Some of this tension is quite artful, as when we are first introduced to Escobar, played by a mesmerizing Benicio Del Toro, romping in his swimming pool with a gaggle of young children in a squirt-gun shootout.

(Escobar died in a a 1993 gun battle, shortly after escaping from the swank prison that he had voluntarily checked himself into, in a deal with the Colombian government.)

But too many of the movie’s incongruities just linger in the air, like bad smells. Take that fiance, for instance.

Played by Josh Hutcherson, the squeaky-clean Canadian tourist Nick is already head-over-heels in love with pretty Colombian do-gooder Maria (Claudia Traisac) before he discovers that his bride-to-be’s “Uncle Pablo’” is a murderous cocaine dealer. As implausible as such naivete would have been in the late 1980s, when these fictionalized lovebirds are said to have met, Nick barely blinks when he discovers what the rest of the country - if not the world - already knows.

A couple of scenes later, Nick is shown stumbling across some of Pablo’s goons washing blood off themselves, with what looks like a corpse in the background. He thinks nothing of it.

This willful ignorance just doesn’t makes sense.

It’s particularly discordant because the film begins with a prologue showing Pablo, on the eve of his 1991 surrender, enlisting Nick’s help in hiding his multi- billion-dollar fortune - a project that entails Nick committing cold-blooded murder. The rest of the film is a flashback explaining just how Nick got into this predicament in the first place, and then how he attempts to wriggle out of it without endangering his own life.

As unconvincing at the first half of the tale is, the second half - in which Nick must disentangle himself from a deadly web that he has woven - amounts to a surprisingly taut and well-constructed (if slightly conventional) thriller. First-time writer-director Andrea Di Stefano, an Italian actor turned filmmaker, shows an assured hand behind the camera, if not the keyboard. The suspense that Di Stefano generates in the film’s final hour is genuine, and the action gripping.

Much of this is because of Del Toro, whose portrayal of Escobar is a marvel of seductive and methodical malevolence. If the character’s charm is not quite enough to explain how Nick, a naive, God-fearing kid, would have been able to turn a blind eye to Pablo’s obvious viciousness, it nevertheless makes for a highly watchable endgame of cat-and-mouse.

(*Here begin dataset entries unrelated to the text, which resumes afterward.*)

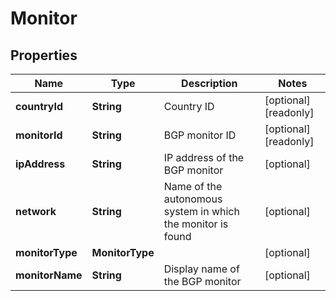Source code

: 

# Monitor


## Properties

| Name | Type | Description | Notes |
|------------ | ------------- | ------------- | -------------|
|**countryId** | **String** | Country ID |  [optional] [readonly] |
|**monitorId** | **String** | BGP monitor ID |  [optional] [readonly] |
|**ipAddress** | **String** | IP address of the BGP monitor |  [optional] |
|**network** | **String** | Name of the autonomous system in which the monitor is found |  [optional] |
|**monitorType** | **MonitorType** |  |  [optional] |
|**monitorName** | **String** | Display name of the BGP monitor |  [optional] |



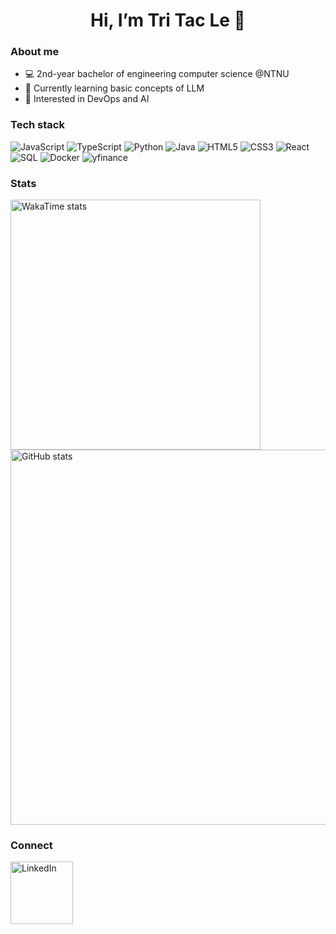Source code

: <h1 align="center">Hi, I’m Tri Tac Le 👋</h1>

### About me
- 💻 2nd-year bachelor of engineering computer science @NTNU   
- 🌱 Currently learning basic concepts of LLM  
- 🎯 Interested in DevOps and AI  

### Tech stack
![JavaScript](https://img.shields.io/badge/JavaScript-F7DF1E?logo=javascript&logoColor=black)
![TypeScript](https://img.shields.io/badge/TypeScript-3178C6?logo=typescript&logoColor=white)
![Python](https://img.shields.io/badge/Python-3776AB?logo=python&logoColor=white)
![Java](https://img.shields.io/badge/Java-ED8B00?logo=openjdk&logoColor=white)
![HTML5](https://img.shields.io/badge/HTML5-E34F26?logo=html5&logoColor=white)
![CSS3](https://img.shields.io/badge/CSS3-1572B6?logo=css3&logoColor=white)
![React](https://img.shields.io/badge/React-61DAFB?logo=react&logoColor=black)
![SQL](https://img.shields.io/badge/SQL-4479A1?logo=mysql&logoColor=white)
![Docker](https://img.shields.io/badge/Docker-2496ED?logo=docker&logoColor=white)
![yfinance](https://img.shields.io/badge/yfinance-6001D2?logo=yahoo&logoColor=white)

### Stats
<!-- Keep the cards, move them lower -->
<p align="left">
  <img src="https://github-readme-stats.vercel.app/api/wakatime?username=TriTacLe&layout=compact&theme=radical&hide=other" alt="WakaTime stats" height="400">
  <img src="https://github-readme-stats.vercel.app/api?username=TriTacLe&show_icons=true&theme=radical" alt="GitHub stats" height="600">
</p>

### Connect
 <a href="https://www.linkedin.com/in/tri-tac-le-a918a2236/" target="_blank" rel="noopener noreferrer">
    <img
      src="https://custom-icon-badges.demolab.com/badge/LinkedIn-0A66C2?logo=linkedin-white&logoColor=fff"
      alt="LinkedIn"
      width="100px"
    />
  </a>
</p>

The characters of Nick and Maria are not real people, though Escobar was one of nine siblings, and is said to have had a niece whose boyfriend was similarly involved with Escobar. As for the character of Pablo, while the details of his life are portrayed with reasonable accuracy, it is Del Toro’s performance here that brings the man - and the monster - to chillingly persuasive life.